Mailing List Archive

Re: what's being done about performance?
> This is fine, but you are trying a new car, and I want you to mount a
> speedometer so we can monitor the speed while driving, continuously
> keeping an eye on the problem instead of making believe we can fix it
> once and for all.

I agree that we need to have more clear data about performance numbers, and
that we need to monitor that data over time. My main point was to say that
1) we've got a faster and more adaptable code base in the wings, and 2) this
will give us time to do performance monitoring right, as well as to think
clearly about which things to optimize. As I said before, I think everybody
is trying to solve this problem, and that the developers are clearly moving
in the right direction. I'm no performance expert, but as a jack of all
trades and master of none, I'd like to toss out a few thoughts.

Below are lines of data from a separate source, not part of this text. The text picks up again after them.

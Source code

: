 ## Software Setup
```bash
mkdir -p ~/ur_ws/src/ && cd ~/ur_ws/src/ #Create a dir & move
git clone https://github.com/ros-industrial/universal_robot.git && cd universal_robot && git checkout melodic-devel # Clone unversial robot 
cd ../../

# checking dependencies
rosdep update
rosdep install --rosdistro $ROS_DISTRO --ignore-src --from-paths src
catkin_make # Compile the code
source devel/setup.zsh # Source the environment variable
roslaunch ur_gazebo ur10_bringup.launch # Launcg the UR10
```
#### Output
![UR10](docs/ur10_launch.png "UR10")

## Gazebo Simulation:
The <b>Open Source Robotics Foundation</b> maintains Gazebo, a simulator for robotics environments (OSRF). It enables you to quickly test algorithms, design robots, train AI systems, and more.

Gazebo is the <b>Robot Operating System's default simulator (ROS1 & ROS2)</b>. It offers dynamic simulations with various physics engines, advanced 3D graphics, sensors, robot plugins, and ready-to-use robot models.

I'm concerned that we don't try to gather that data in a way which does
creates performance problems.

My experience is that it is a bad idea to make every function append
information to log file. I've never seen someone append to a log file on
every function call without a noticeable effect on performance, at least for
well designed ASP or JSP sites which have already minimized disk I/O.
I assume the same would be true with PHP. However, I having just read
Jimbo's e-mail, and it could be the I/O performance of the underling system
we were using -- mostly WinNT on slightly older machines -- that was to
blame.

That said, I'm aware of three common ways to get around this performance
bottleneck.

Most commonly, people just turn up the detain on their web server reporting
and parse those logs for the performance information they can get from
there. The problem with this is that it is sometime fails to provide the
fine grained information we'd need to see exactly which pages are causing
the slowdown.

Second, I've seen a lot of people storing log information in a database.
This is probably what we should do if we need more precise information than
we can get from the server logs.

The third solution is the most flexible, which is to set up a thread which
asynchronously processes a queue of log data and occasionally writes the
information to disk. This is clearly the most complex to implement, and I
wouldn't even consider it unless we decide we need realtime performance
monitoring, or there's something built into PHP to do this.

Regardless of how we choose to get this data, we can and should still be
thinking about how to optimize those functions which the server spends a LOT
of time doing, or those things which take a LONG time, as wikipedia usage
could very well continue to scale up dramatically, and we need to be ready
for this ahead of time. On the other hand, there is a cost to optimizations,
if only in the added complexity of the code. Complex code is more difficult
to update and maintain, and it is less likely to attract new developers over
time, so we need to make considered choices about what functions to 1) leave
unutilized, 2) optimize, or 3) remove altogether.